**Exercise objective:** List all lines in the material below that contain "with".

*** Opening of Data listing ***

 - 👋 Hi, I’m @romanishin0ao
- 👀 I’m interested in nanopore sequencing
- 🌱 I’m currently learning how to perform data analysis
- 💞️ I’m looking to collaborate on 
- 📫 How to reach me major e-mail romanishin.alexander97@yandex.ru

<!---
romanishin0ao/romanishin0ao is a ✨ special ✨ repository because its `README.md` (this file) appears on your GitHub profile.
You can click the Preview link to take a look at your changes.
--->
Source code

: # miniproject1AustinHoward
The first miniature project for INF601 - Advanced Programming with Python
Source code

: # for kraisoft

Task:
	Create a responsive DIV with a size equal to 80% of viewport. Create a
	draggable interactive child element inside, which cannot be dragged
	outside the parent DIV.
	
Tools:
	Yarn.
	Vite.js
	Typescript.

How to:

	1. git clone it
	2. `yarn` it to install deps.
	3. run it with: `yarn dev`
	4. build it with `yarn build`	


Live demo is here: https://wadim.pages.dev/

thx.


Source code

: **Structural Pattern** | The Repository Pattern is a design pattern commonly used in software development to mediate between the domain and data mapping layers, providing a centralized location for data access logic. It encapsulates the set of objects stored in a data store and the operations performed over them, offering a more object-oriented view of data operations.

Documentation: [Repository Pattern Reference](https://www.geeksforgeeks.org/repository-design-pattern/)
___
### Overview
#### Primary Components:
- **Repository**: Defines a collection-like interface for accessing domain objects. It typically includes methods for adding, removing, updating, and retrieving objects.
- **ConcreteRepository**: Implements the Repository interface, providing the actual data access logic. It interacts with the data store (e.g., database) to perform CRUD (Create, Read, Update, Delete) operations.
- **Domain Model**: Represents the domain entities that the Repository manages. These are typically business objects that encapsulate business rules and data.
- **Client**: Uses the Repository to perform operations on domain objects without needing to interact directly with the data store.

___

*** Close of Data listing ***

**Solution:**
The first miniature project for INF601 - Advanced Programming with Python
	Create a responsive DIV with a size equal to 80% of viewport. Create a
	3. run it with: `yarn dev`
	4. build it with `yarn build`	
- **ConcreteRepository**: Implements the Repository interface, providing the actual data access logic. It interacts with the data store (e.g., database) to perform CRUD (Create, Read, Update, Delete) operations.
- **Client**: Uses the Repository to perform operations on domain objects without needing to interact directly with the data store.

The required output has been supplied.